PROBLEM REQUIREMENTS:
Transcribe only the lines of the listing below from the one holding "2. 最初の応答が返された場合、_の設定で適用した: odata.track" through the one holding "見て初期とそれ以降の呼び出しの構文で同期のラウンドです。", inclusive, without any change.

RECORDS FOR PROCESSING:

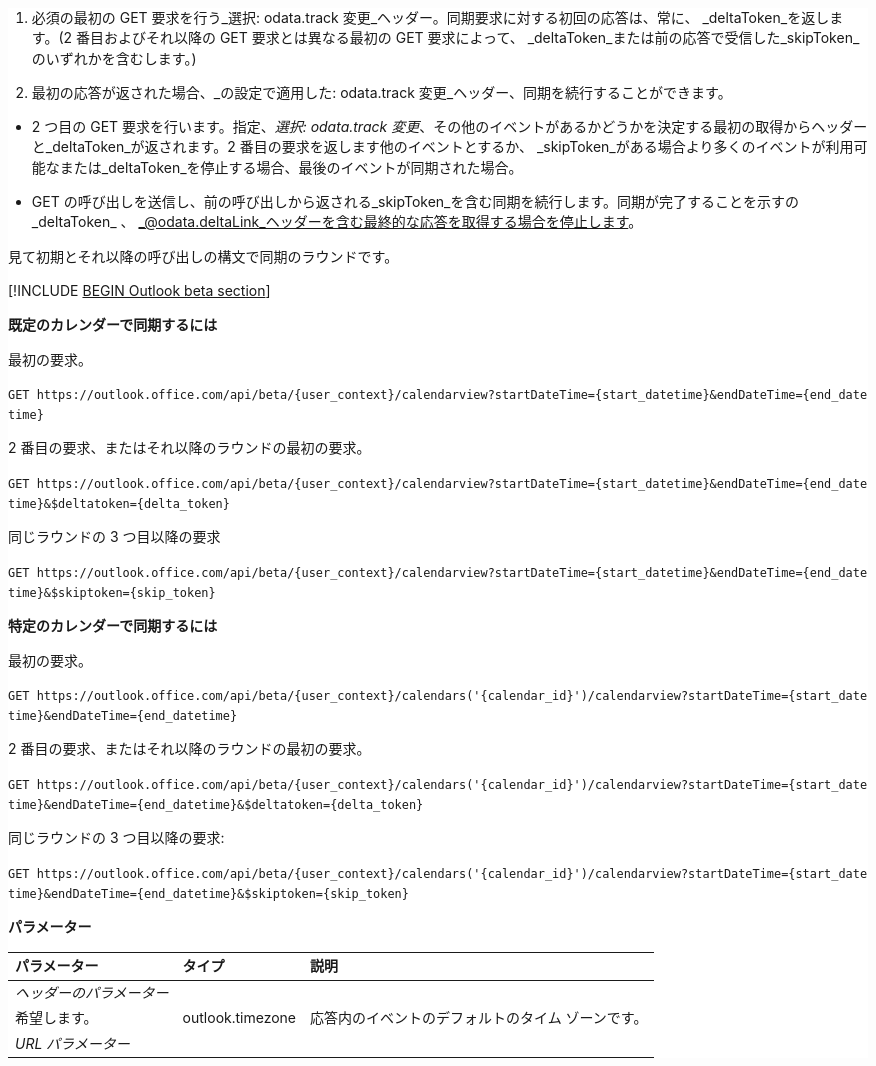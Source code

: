1. 必須の最初の GET 要求を行う_選択: odata.track 変更_ヘッダー。同期要求に対する初回の応答は、常に、 _deltaToken_を返します。(2 番目およびそれ以降の GET 要求とは異なる最初の GET 要求によって、 _deltaToken_または前の応答で受信した_skipToken_のいずれかを含むします。)

2. 最初の応答が返された場合、_の設定で適用した: odata.track 変更_ヘッダー、同期を続行することができます。

  - 2 つ目の GET 要求を行います。指定、_選択: odata.track 変更_、その他のイベントがあるかどうかを決定する最初の取得からヘッダーと_deltaToken_が返されます。2 番目の要求を返します他のイベントとするか、 _skipToken_がある場合より多くのイベントが利用可能なまたは_deltaToken_を停止する場合、最後のイベントが同期された場合。

  - GET の呼び出しを送信し、前の呼び出しから返される_skipToken_を含む同期を続行します。同期が完了することを示すの_deltaToken_ 、 _@odata.deltaLink_ヘッダーを含む最終的な応答を取得する場合を停止します。

見て初期とそれ以降の呼び出しの構文で同期のラウンドです。



[!INCLUDE [BEGIN Outlook beta section](../includes/controls/outlookrestapibetasectionhtml)]

**既定のカレンダーで同期するには**

最初の要求。 

```no-highlight
GET https://outlook.office.com/api/beta/{user_context}/calendarview?startDateTime={start_datetime}&endDateTime={end_datetime}
```

2 番目の要求、またはそれ以降のラウンドの最初の要求。

```no-highlight
GET https://outlook.office.com/api/beta/{user_context}/calendarview?startDateTime={start_datetime}&endDateTime={end_datetime}&$deltatoken={delta_token}
```

同じラウンドの 3 つ目以降の要求  

```no-highlight
GET https://outlook.office.com/api/beta/{user_context}/calendarview?startDateTime={start_datetime}&endDateTime={end_datetime}&$skiptoken={skip_token}
```

**特定のカレンダーで同期するには**

最初の要求。

```no-highlight
GET https://outlook.office.com/api/beta/{user_context}/calendars('{calendar_id}')/calendarview?startDateTime={start_datetime}&endDateTime={end_datetime}
```


2 番目の要求、またはそれ以降のラウンドの最初の要求。

```no-highlight
GET https://outlook.office.com/api/beta/{user_context}/calendars('{calendar_id}')/calendarview?startDateTime={start_datetime}&endDateTime={end_datetime}&$deltatoken={delta_token}
```


同じラウンドの 3 つ目以降の要求:

```no-highlight
GET https://outlook.office.com/api/beta/{user_context}/calendars('{calendar_id}')/calendarview?startDateTime={start_datetime}&endDateTime={end_datetime}&$skiptoken={skip_token}
```

**パラメーター**

|**パラメーター**|**タイプ**|**説明**|
|:-----|:-----|:-----|
|_ヘッダーのパラメーター_|
|希望します。 |outlook.timezone|応答内のイベントのデフォルトのタイム ゾーンです。|
|_URL パラメーター_|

EXPECTED ANSWER:
2. 最初の応答が返された場合、_の設定で適用した: odata.track 変更_ヘッダー、同期を続行することができます。

  - 2 つ目の GET 要求を行います。指定、_選択: odata.track 変更_、その他のイベントがあるかどうかを決定する最初の取得からヘッダーと_deltaToken_が返されます。2 番目の要求を返します他のイベントとするか、 _skipToken_がある場合より多くのイベントが利用可能なまたは_deltaToken_を停止する場合、最後のイベントが同期された場合。

  - GET の呼び出しを送信し、前の呼び出しから返される_skipToken_を含む同期を続行します。同期が完了することを示すの_deltaToken_ 、 _@odata.deltaLink_ヘッダーを含む最終的な応答を取得する場合を停止します。

見て初期とそれ以降の呼び出しの構文で同期のラウンドです。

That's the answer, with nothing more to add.